Prep 15 mins
Cook 1 hr
I've made this delicious bread in small loaf pans to give as gifts and received rave reviews. The recipe is from the cookbook "The Family Baker".
- 1⁄4 cup unsweetened cocoa
- 2 cups flour
- 2 teaspoons baking powder
- 1⁄4 teaspoon baking soda
- 3⁄4 teaspoon salt
- 3⁄4 cup dark brown sugar, packed
- 1 large egg
- 1 cup milk
- 1⁄3 cup canola oil
- 1 teaspoon vanilla
- 1 cup walnuts, chopped
- 3⁄4 cup semi-sweet chocolate chips
- 1⁄2 cup chopped pitted dates or 1⁄2 cup dried apricot (optional)
- 2 tablespoons chopped walnuts
- 2 tablespoons semi-sweet chocolate chips
- Preheat oven to 350º.
- Lightly grease and cocoa pans; tap out excess cocoa.
- In a medium mixing bowl, whisk together cocoa, flour, baking powder, baking soda, and salt.
- In a large bowl, using a whisk or an electric mixer, blend together sugar, egg, milk, oil and vanilla.

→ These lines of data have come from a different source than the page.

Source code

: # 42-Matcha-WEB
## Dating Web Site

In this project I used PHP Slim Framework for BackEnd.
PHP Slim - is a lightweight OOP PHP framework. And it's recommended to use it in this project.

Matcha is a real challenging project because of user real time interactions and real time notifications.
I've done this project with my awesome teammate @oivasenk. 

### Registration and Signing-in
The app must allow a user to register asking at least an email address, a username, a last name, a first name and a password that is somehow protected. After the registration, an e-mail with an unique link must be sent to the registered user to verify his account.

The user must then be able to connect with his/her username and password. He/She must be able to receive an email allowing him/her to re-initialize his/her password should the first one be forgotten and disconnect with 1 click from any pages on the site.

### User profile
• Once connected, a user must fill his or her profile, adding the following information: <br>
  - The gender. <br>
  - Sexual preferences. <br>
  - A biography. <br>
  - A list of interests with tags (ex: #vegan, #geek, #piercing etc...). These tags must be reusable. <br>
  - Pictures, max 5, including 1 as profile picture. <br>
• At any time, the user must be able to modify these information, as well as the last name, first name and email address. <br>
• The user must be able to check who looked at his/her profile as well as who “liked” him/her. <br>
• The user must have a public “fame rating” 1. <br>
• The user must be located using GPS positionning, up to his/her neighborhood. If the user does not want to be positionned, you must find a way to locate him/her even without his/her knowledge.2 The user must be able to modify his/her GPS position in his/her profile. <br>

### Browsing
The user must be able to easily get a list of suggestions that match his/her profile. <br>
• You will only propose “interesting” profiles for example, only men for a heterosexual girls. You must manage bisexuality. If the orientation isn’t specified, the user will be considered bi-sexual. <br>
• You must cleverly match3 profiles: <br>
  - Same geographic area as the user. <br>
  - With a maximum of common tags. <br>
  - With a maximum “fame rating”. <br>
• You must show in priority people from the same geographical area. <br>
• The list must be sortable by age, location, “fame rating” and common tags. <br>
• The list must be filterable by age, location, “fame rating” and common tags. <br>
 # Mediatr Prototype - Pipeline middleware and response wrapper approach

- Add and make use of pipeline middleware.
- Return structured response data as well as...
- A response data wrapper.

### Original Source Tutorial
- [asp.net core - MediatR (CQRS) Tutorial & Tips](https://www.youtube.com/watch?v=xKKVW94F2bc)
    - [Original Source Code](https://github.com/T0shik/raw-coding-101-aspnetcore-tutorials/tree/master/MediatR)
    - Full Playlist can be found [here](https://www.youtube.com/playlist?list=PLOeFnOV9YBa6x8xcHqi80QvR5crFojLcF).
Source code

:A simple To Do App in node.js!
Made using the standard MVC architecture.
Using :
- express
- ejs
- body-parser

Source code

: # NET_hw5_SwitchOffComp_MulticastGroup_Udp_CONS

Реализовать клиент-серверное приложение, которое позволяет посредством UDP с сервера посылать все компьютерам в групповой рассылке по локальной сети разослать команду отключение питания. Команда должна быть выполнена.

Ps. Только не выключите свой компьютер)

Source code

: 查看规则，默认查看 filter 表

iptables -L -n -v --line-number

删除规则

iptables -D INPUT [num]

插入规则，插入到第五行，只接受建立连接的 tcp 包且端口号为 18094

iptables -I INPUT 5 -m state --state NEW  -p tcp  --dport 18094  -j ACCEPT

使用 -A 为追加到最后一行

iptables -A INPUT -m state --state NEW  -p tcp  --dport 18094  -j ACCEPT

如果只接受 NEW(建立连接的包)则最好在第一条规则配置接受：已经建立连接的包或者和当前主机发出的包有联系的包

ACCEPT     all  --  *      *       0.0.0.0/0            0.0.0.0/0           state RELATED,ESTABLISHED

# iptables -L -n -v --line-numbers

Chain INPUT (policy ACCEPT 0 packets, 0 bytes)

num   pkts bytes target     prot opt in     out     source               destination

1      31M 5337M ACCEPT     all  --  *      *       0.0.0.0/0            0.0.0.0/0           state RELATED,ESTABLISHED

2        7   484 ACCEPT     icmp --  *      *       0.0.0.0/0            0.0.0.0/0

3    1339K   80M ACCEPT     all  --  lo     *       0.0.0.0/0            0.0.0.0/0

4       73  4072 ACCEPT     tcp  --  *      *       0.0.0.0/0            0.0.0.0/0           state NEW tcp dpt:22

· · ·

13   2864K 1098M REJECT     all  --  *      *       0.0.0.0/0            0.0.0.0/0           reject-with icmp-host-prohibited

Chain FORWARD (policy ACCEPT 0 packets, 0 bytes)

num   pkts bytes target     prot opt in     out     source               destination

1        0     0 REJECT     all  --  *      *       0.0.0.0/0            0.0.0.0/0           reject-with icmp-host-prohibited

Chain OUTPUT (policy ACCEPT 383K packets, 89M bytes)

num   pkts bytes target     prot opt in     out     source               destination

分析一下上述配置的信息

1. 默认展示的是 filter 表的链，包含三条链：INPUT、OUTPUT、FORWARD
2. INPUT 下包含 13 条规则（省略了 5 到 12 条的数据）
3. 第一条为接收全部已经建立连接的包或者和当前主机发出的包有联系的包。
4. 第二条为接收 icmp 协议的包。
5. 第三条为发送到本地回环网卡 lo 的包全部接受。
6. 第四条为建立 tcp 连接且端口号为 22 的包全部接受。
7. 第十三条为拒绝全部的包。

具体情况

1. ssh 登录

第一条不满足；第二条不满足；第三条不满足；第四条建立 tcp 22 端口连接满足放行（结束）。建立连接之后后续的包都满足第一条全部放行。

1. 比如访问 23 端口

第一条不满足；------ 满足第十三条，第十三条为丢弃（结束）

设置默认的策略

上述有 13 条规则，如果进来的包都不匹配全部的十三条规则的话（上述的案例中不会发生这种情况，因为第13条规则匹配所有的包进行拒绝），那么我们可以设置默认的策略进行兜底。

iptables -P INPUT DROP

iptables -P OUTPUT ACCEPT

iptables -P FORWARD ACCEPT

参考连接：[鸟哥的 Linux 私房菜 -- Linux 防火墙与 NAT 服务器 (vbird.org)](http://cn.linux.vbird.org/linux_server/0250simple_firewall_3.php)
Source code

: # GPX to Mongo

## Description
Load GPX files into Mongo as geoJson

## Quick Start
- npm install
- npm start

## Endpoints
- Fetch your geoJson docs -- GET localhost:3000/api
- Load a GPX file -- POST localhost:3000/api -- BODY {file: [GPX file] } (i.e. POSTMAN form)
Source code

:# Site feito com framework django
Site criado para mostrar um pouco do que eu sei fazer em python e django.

- Slowly add in the dry ingredients, beating just until combined.
- Stir in walnuts, chocolate chips, and dates.
- Turn batter into the baking pans, sprinkle with nuts and chocolate chips.
- Bake 55 to 60 minutes for a large loaf, about 25 minutes for mini loaves or until tester inserted in bread comes out clean.
- Cool in pan on wire rack 10 minutes, take out of pan and cool completely on the rack.